Capital is flowing out of emerging economies amid fears over slowing growth and currency devaluations – mainly in China.

It’s like a run on the bank, except that in this case, it’s entire economies – namely, emerging markets – that are taking the hit.

This is not the first time in recent years that investors, corporations, financial institutions and others have moved their money out of emerging markets. But this time, the outflow is reaching a rare intensity, reports the Financial Times. When markets bottomed out during the three lowest quarters of the financial crisis, US$480 billion flowed out of the 19 largest emerging economies. In the 13 months that ended this past July, the total outflow reached almost twice that previous high: US$940.2 billion.

This is a massive reversal of the trend that saw emerging markets take in more than US$2 trillion in capital in the five years that followed the crisis.

There are many reasons for the current exodus.
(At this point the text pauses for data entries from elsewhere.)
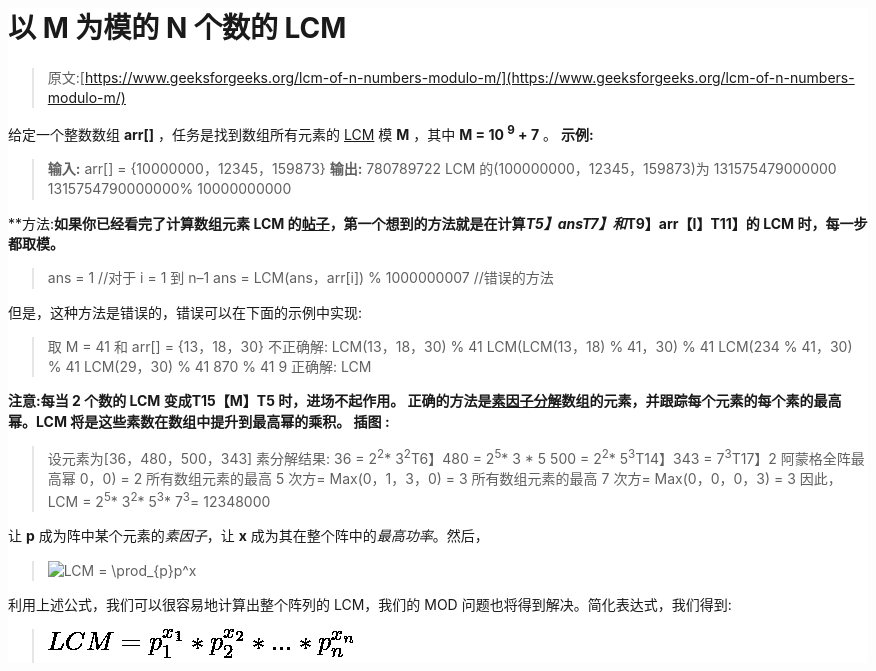 # 以 M 为模的 N 个数的 LCM

> 原文:[https://www.geeksforgeeks.org/lcm-of-n-numbers-modulo-m/](https://www.geeksforgeeks.org/lcm-of-n-numbers-modulo-m/)

给定一个整数数组 **arr[]** ，任务是找到数组所有元素的 [LCM](https://www.geeksforgeeks.org/lcm-and-hcf/) 模 **M** ，其中 **M = 10 <sup>9</sup> + 7** 。
**示例:**

> **输入:** arr[] = {10000000，12345，159873}
> **输出:** 780789722
> LCM 的(100000000，12345，159873)为 131575479000000
> 1315754790000000% 10000000000

**方法:**如果你已经看完了计算数组元素 LCM 的[帖子](https://www.geeksforgeeks.org/lcm-of-given-array-elements/)，第一个想到的方法就是在计算*T5】ansT7】和*T9】arr【I】T11】的 LCM 时，每一步都取模。** 

> ans = 1
> //对于 i = 1 到 n–1
> ans = LCM(ans，arr[i]) % 1000000007 //错误的方法

但是，这种方法是错误的，错误可以在下面的示例中实现:

> 取 M = 41 和 arr[] = {13，18，30}
> 不正确解:
> LCM(13，18，30) % 41
> LCM(LCM(13，18) % 41，30) % 41
> LCM(234 % 41，30) % 41
> LCM(29，30) % 41
> 870 % 41
> 9
> 正确解:
> LCM

**注意:**每当 2 个数的 **LCM** 变成**T15【M】T5 时，进场不起作用。
**正确的方法**是[素因子分解](https://www.geeksforgeeks.org/print-all-prime-factors-of-a-given-number/)数组的元素，并跟踪每个元素的每个素的最高幂。LCM 将是这些素数在数组中提升到最高幂的乘积。
**插图** :** 

> 设元素为[36，480，500，343]
> 素分解结果:
> 36 = 2<sup>2</sup>* 3<sup>2</sup>T6】480 = 2<sup>5</sup>* 3 * 5
> 500 = 2<sup>2</sup>* 5<sup>3</sup>T14】343 = 7<sup>3</sup>T17】2 阿蒙格全阵最高幂 0，0) = 2
> 所有数组元素的最高 5 次方= Max(0，1，3，0) = 3
> 所有数组元素的最高 7 次方= Max(0，0，0，3) = 3
> 因此，LCM = 2<sup>5</sup>* 3<sup>2</sup>* 5<sup>3</sup>* 7<sup>3</sup>= 12348000

让 **p** 成为阵中某个元素的*素因子*，让 **x** 成为其在整个阵中的*最高功率*。然后，

> ![LCM = \prod_{p}p^x     ](img/348d80a829cfaeab5a47bdbbcba8bd57.png "Rendered by QuickLaTeX.com")

利用上述公式，我们可以很容易地计算出整个阵列的 LCM，我们的 MOD 问题也将得到解决。简化表达式，我们得到:

> ![LCM = p_1^{x_1} * p_2^{x_2} * ... * p_n^{x_n}     ](img/c96425b2189bd0a3d96d0bf04a34c111.png "Rendered by QuickLaTeX.com")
The main concern is that emerging markets have now stopped acting as the locomotives of the global economy – a role they have been playing since the financial crisis. Growth is slowing in many of these countries, foremost in China, and many currencies are weakening.

The recent devaluations of the Chinese renminbi and the expected rise in interest rates by the US Federal Reserve are adding fuel to the flight. And the end is nowhere in sight. “These outflows have much further to go,” said Maarten-Jan Bakkum, senior emerging market strategist at NN Investment Partners.